Capturing Barcodes in Sections
The 3.0 SDK introduces a new method of scanning barcodes, where the user can scan a barcode in parts and the SDK will stitch the parts together to recognize the full barcode. This scan method is useful for capturing long barcodes on older devices, where the camera resolution isn’t high enough to resolve the entire barcode at once.
Currently, this new method only works for Code 39 barcodes, like those used for vehicle identification numbers [VINs].
The algorithm to stitch partial barcodes is always enabled in the SDK, however without app-level support in the overlay to guide the user, it is very unlikely a user will ever find it. This section is a discussion of how to design your overlay UI to guide a user through the process of scanning a barcode in parts. Note that all of the cues from the SDK relating to this feature can be safely ignored if you don’t want to support partial barcode scanning–you don’t have to do anything.
Many SDK clients aren’t using Code 39 in their apps, and even some of those that are may not need this feature. For developers that need Code 39 support in their app, adding this optional feature can lead to a better user experience, particularly for users with older devices trying to scan Code 39 codes in excess of ~15 characters in length.
The basic interaction for partial barcode scanning is that the SDK tells the overlay what it sees, and the overlay tells the user what to do to successfully complete the scan. The communication from the SDK to the overlay happens through the “Guidance” and “PartialBarcode” keys obtained from the onScanStatusUpdate() callback method.
Guidance == 1
After a couple of seconds where the SDK sees that the user is pointing the camera at something that looks like a barcode, if the SDK has not recognized the barcode yet it will start returning 1 in the “Guidance” key of the status update.
Note that at this point the SDK isn’t claiming to know for sure if it’s looking at a Code 39 barcode, or for that matter any kind of barcode; it is just looking at something vaguely barcode-like that the SDK can’t fully recognize.
When the Guidance key goes to 1, the overlay should advise the user to try scanning the barcode in parts by holding the phone close to the first part of the barcode, and then scanning across slowly. See the image below.

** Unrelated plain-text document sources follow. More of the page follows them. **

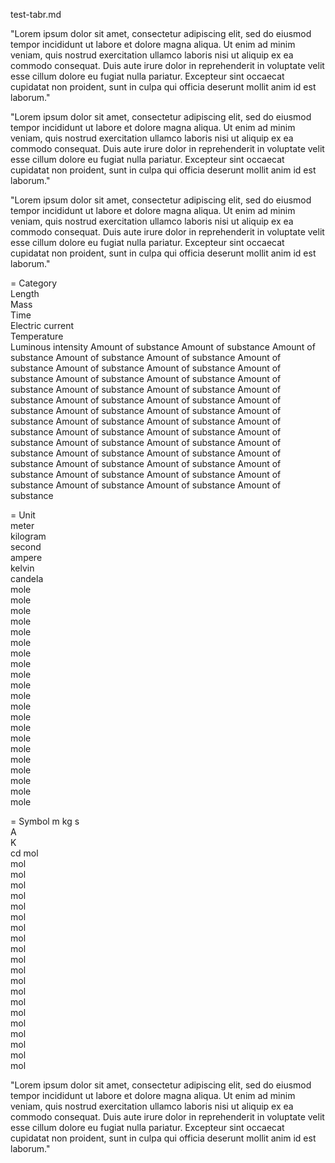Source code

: test-tabr.md

"Lorem ipsum dolor sit amet, consectetur adipiscing elit, sed do eiusmod tempor
incididunt ut labore et dolore magna aliqua. Ut enim ad minim veniam, quis
nostrud exercitation ullamco laboris nisi ut aliquip ex ea commodo consequat.
Duis aute irure dolor in reprehenderit in voluptate velit esse cillum dolore eu
fugiat nulla pariatur. Excepteur sint occaecat cupidatat non proident, sunt in
culpa qui officia deserunt mollit anim id est laborum."

"Lorem ipsum dolor sit amet, consectetur adipiscing elit, sed do eiusmod tempor
incididunt ut labore et dolore magna aliqua. Ut enim ad minim veniam, quis
nostrud exercitation ullamco laboris nisi ut aliquip ex ea commodo consequat.
Duis aute irure dolor in reprehenderit in voluptate velit esse cillum dolore eu
fugiat nulla pariatur. Excepteur sint occaecat cupidatat non proident, sunt in
culpa qui officia deserunt mollit anim id est laborum."

"Lorem ipsum dolor sit amet, consectetur adipiscing elit, sed do eiusmod tempor
incididunt ut labore et dolore magna aliqua. Ut enim ad minim veniam, quis
nostrud exercitation ullamco laboris nisi ut aliquip ex ea commodo consequat.
Duis aute irure dolor in reprehenderit in voluptate velit esse cillum dolore eu
fugiat nulla pariatur. Excepteur sint occaecat cupidatat non proident, sunt in
culpa qui officia deserunt mollit anim id est laborum."

= Category         
  Length             
  Mass               
  Time               
  Electric current   
  Temperature        
  Luminous intensity 
  Amount of substance
  Amount of substance
  Amount of substance
  Amount of substance
  Amount of substance
  Amount of substance
  Amount of substance
  Amount of substance
  Amount of substance
  Amount of substance
  Amount of substance
  Amount of substance
  Amount of substance
  Amount of substance
  Amount of substance
  Amount of substance
  Amount of substance
  Amount of substance
  Amount of substance
  Amount of substance
  Amount of substance
  Amount of substance
  Amount of substance
  Amount of substance
  Amount of substance
  Amount of substance
  Amount of substance
  Amount of substance
  Amount of substance
  Amount of substance
  Amount of substance
  Amount of substance
  Amount of substance
  Amount of substance
  Amount of substance
  Amount of substance
  Amount of substance
  Amount of substance
  Amount of substance
  Amount of substance
  Amount of substance
  Amount of substance

= Unit          
  meter         
  kilogram      
  second        
  ampere        
  kelvin        
  candela       
  mole          
  mole          
  mole          
  mole          
  mole          
  mole          
  mole          
  mole          
  mole          
  mole          
  mole          
  mole          
  mole          
  mole          
  mole          
  mole          
  mole          
  mole          
  mole          
  mole          
  mole          

= Symbol
  m
  kg
  s  
  A  
  K  
  cd
  mol  
  mol  
  mol  
  mol  
  mol  
  mol  
  mol  
  mol  
  mol  
  mol  
  mol  
  mol  
  mol  
  mol  
  mol  
  mol  
  mol  
  mol  
  mol  
  mol  
  mol  

"Lorem ipsum dolor sit amet, consectetur adipiscing elit, sed do eiusmod tempor
incididunt ut labore et dolore magna aliqua. Ut enim ad minim veniam, quis
nostrud exercitation ullamco laboris nisi ut aliquip ex ea commodo consequat.
Duis aute irure dolor in reprehenderit in voluptate velit esse cillum dolore eu
fugiat nulla pariatur. Excepteur sint occaecat cupidatat non proident, sunt in
culpa qui officia deserunt mollit anim id est laborum."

Once the user does this, the first part of the barcode may be scanned, at which time the Guidance key changes to 2.
Guidance == 2
When the guidance changes to 2, an additional key is available, “PartialBarcode”. This key contains the text of the barcode that has so far been decoded. In the example shown below, the partial barcode contains “JT5MAJ07” (the ellipsis is added by the overlay in this example).
As the user scans their device across the barcode, characters will be added to the partial barcode, as shown in the images above. When they reach the end of the barcode, the completed code is added to the set of found barcodes, and will be delivered as a newly found barcode in the next call to onScanStatusUpdate().
Once a barcode has been fully scanned, the Guidance key goes back to zero and the PartialBarcode key will no longer be sent to the overlay during that scan session.